• **Requirement**
An exact copy of the entries is required, excluding any pictures.
○ ○ ○
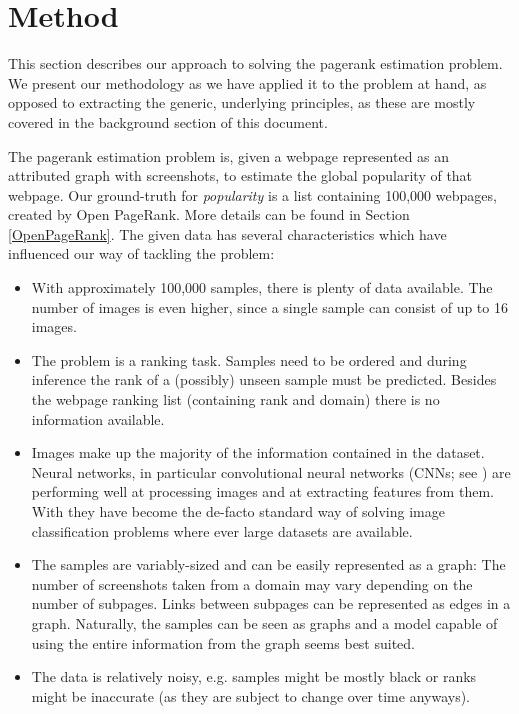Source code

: \section{Method}

This section describes our approach to solving the pagerank estimation problem. We present our methodology as we have applied it to the problem at hand, as opposed to extracting the generic, underlying principles, as these are mostly covered in the background section of this document.

The pagerank estimation problem is, given a webpage represented as an attributed graph with screenshots, to estimate the global popularity of that webpage.
Our ground-truth for \textit{popularity} is a list containing 100,000 webpages, created by Open PageRank.
More details can be found in Section \ref{OpenPageRank}.
The given data has several characteristics which have influenced our way of tackling the problem:

\begin{itemize}
    \item With approximately 100,000 samples, there is plenty of data available. The number of images is even higher, since a single sample can consist of up to 16 images.
    \item The problem is a ranking task. Samples need to be ordered and during inference the rank of a (possibly) unseen sample must be predicted. Besides the webpage ranking list (containing rank and domain) there is no information available.
    \item Images make up the majority of the information contained in the dataset. Neural networks, in particular convolutional neural networks (CNNs; see \cite{lecun1989backpropagation}) are performing well at processing images and at extracting features from them. With \cite{krizhevsky:imagenet} they have become the de-facto standard way of solving image classification problems where ever large datasets are available.
    \item The samples are variably-sized and can be easily represented as a graph: The number of screenshots taken from a domain may vary depending on the number of subpages. Links between subpages can be represented as edges in a graph. Naturally, the samples can be seen as graphs and a model capable of using the entire information from the graph seems best suited.
    \item The data is relatively noisy, e.g. samples might be mostly black or ranks might be inaccurate (as they are subject to change over time anyways).
\end{itemize}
○ ○ ○
• **Response area**
Source code

: \section{Method}

This section describes our approach to solving the pagerank estimation problem. We present our methodology as we have applied it to the problem at hand, as opposed to extracting the generic, underlying principles, as these are mostly covered in the background section of this document.

The pagerank estimation problem is, given a webpage represented as an attributed graph with screenshots, to estimate the global popularity of that webpage.
Our ground-truth for \textit{popularity} is a list containing 100,000 webpages, created by Open PageRank.
More details can be found in Section \ref{OpenPageRank}.
The given data has several characteristics which have influenced our way of tackling the problem:

\begin{itemize}
    \item With approximately 100,000 samples, there is plenty of data available. The number of images is even higher, since a single sample can consist of up to 16 images.
    \item The problem is a ranking task. Samples need to be ordered and during inference the rank of a (possibly) unseen sample must be predicted. Besides the webpage ranking list (containing rank and domain) there is no information available.
    \item Images make up the majority of the information contained in the dataset. Neural networks, in particular convolutional neural networks (CNNs; see \cite{lecun1989backpropagation}) are performing well at processing images and at extracting features from them. With \cite{krizhevsky:imagenet} they have become the de-facto standard way of solving image classification problems where ever large datasets are available.
    \item The samples are variably-sized and can be easily represented as a graph: The number of screenshots taken from a domain may vary depending on the number of subpages. Links between subpages can be represented as edges in a graph. Naturally, the samples can be seen as graphs and a model capable of using the entire information from the graph seems best suited.
    \item The data is relatively noisy, e.g. samples might be mostly black or ranks might be inaccurate (as they are subject to change over time anyways).
\end{itemize}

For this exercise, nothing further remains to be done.